Among the lines below, restate word for word only those from the line with "使用远程服务器资源，首先完成" through the line with "工具调用 Demo 创作部署（需截图）", with both end lines kept.

□ □ □

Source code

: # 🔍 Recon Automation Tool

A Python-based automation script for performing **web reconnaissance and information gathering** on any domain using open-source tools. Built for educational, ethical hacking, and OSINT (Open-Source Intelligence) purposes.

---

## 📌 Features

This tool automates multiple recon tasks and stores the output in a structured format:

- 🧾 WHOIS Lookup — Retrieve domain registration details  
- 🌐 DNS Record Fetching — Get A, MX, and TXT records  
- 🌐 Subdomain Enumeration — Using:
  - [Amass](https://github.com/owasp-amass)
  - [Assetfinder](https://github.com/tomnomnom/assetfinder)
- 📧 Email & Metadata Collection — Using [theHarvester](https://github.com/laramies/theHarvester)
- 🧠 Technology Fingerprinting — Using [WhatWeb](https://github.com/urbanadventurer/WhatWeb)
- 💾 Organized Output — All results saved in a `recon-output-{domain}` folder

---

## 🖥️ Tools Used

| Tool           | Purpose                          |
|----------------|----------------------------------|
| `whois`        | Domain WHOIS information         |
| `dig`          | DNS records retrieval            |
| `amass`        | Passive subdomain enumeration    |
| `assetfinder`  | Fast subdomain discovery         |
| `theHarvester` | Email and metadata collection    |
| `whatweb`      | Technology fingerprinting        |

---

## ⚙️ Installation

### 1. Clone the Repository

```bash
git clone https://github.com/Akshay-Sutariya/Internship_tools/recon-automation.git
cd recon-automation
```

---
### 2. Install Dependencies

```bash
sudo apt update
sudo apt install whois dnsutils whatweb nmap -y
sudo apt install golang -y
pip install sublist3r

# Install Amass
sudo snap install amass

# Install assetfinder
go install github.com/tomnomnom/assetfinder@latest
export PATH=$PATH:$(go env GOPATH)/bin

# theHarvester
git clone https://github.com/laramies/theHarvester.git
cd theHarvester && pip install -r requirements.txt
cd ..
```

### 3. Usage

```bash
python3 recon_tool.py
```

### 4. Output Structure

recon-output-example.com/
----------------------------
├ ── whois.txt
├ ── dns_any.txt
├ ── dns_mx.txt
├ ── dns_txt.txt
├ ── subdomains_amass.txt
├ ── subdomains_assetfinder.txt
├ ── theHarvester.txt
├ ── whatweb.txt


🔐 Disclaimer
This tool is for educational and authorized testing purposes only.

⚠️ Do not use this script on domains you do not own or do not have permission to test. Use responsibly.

□ □ □

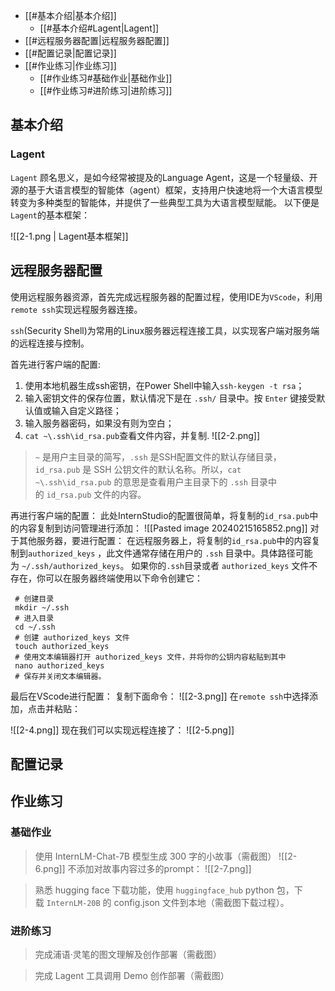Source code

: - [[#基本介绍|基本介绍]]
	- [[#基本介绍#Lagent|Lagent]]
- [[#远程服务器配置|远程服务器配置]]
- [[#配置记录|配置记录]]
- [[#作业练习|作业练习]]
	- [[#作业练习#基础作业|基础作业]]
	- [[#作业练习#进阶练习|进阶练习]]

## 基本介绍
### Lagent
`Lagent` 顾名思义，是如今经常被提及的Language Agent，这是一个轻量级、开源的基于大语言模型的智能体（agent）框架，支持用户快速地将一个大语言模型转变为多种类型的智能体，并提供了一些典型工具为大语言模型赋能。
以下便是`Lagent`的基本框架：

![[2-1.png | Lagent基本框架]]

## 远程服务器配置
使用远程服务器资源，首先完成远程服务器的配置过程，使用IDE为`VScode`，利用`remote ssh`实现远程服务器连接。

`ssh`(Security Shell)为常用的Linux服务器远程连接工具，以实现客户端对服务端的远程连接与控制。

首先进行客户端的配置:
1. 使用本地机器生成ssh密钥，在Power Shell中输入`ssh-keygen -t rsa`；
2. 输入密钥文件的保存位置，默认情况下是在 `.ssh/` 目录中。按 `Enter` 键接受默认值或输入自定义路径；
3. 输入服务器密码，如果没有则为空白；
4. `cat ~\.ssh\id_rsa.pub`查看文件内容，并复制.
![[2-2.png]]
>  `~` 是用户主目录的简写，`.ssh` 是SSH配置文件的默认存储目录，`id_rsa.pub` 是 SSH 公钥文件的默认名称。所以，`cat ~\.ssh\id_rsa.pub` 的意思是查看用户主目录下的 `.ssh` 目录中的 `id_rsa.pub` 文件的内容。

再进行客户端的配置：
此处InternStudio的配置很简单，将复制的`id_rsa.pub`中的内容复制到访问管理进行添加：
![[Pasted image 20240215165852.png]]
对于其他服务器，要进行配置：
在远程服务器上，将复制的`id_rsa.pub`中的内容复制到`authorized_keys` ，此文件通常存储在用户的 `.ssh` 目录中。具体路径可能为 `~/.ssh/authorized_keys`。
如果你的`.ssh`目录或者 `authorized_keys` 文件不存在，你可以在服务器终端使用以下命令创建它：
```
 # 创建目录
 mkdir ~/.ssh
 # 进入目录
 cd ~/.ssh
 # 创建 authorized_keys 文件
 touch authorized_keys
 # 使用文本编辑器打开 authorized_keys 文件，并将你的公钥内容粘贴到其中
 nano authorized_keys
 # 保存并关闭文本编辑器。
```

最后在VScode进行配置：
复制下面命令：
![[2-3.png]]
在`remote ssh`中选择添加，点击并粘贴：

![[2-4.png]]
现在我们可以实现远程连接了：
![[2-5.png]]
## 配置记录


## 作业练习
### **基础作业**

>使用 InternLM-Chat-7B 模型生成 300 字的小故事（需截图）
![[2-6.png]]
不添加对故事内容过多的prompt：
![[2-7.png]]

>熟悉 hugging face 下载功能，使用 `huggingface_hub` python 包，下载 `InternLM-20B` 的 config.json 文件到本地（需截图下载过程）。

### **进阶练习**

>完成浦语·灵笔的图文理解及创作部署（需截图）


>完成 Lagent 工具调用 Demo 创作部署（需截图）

□ □ □

Exercise solution
使用远程服务器资源，首先完成远程服务器的配置过程，使用IDE为`VScode`，利用`remote ssh`实现远程服务器连接。

`ssh`(Security Shell)为常用的Linux服务器远程连接工具，以实现客户端对服务端的远程连接与控制。

首先进行客户端的配置:
1. 使用本地机器生成ssh密钥，在Power Shell中输入`ssh-keygen -t rsa`；
2. 输入密钥文件的保存位置，默认情况下是在 `.ssh/` 目录中。按 `Enter` 键接受默认值或输入自定义路径；
3. 输入服务器密码，如果没有则为空白；
4. `cat ~\.ssh\id_rsa.pub`查看文件内容，并复制.
![[2-2.png]]
>  `~` 是用户主目录的简写，`.ssh` 是SSH配置文件的默认存储目录，`id_rsa.pub` 是 SSH 公钥文件的默认名称。所以，`cat ~\.ssh\id_rsa.pub` 的意思是查看用户主目录下的 `.ssh` 目录中的 `id_rsa.pub` 文件的内容。

再进行客户端的配置：
此处InternStudio的配置很简单，将复制的`id_rsa.pub`中的内容复制到访问管理进行添加：
![[Pasted image 20240215165852.png]]
对于其他服务器，要进行配置：
在远程服务器上，将复制的`id_rsa.pub`中的内容复制到`authorized_keys` ，此文件通常存储在用户的 `.ssh` 目录中。具体路径可能为 `~/.ssh/authorized_keys`。
如果你的`.ssh`目录或者 `authorized_keys` 文件不存在，你可以在服务器终端使用以下命令创建它：
```
 # 创建目录
 mkdir ~/.ssh
 # 进入目录
 cd ~/.ssh
 # 创建 authorized_keys 文件
 touch authorized_keys
 # 使用文本编辑器打开 authorized_keys 文件，并将你的公钥内容粘贴到其中
 nano authorized_keys
 # 保存并关闭文本编辑器。
```

最后在VScode进行配置：
复制下面命令：
![[2-3.png]]
在`remote ssh`中选择添加，点击并粘贴：

![[2-4.png]]
现在我们可以实现远程连接了：
![[2-5.png]]
## 配置记录


## 作业练习
### **基础作业**

>使用 InternLM-Chat-7B 模型生成 300 字的小故事（需截图）
![[2-6.png]]
不添加对故事内容过多的prompt：
![[2-7.png]]

>熟悉 hugging face 下载功能，使用 `huggingface_hub` python 包，下载 `InternLM-20B` 的 config.json 文件到本地（需截图下载过程）。

### **进阶练习**

>完成浦语·灵笔的图文理解及创作部署（需截图）


>完成 Lagent 工具调用 Demo 创作部署（需截图）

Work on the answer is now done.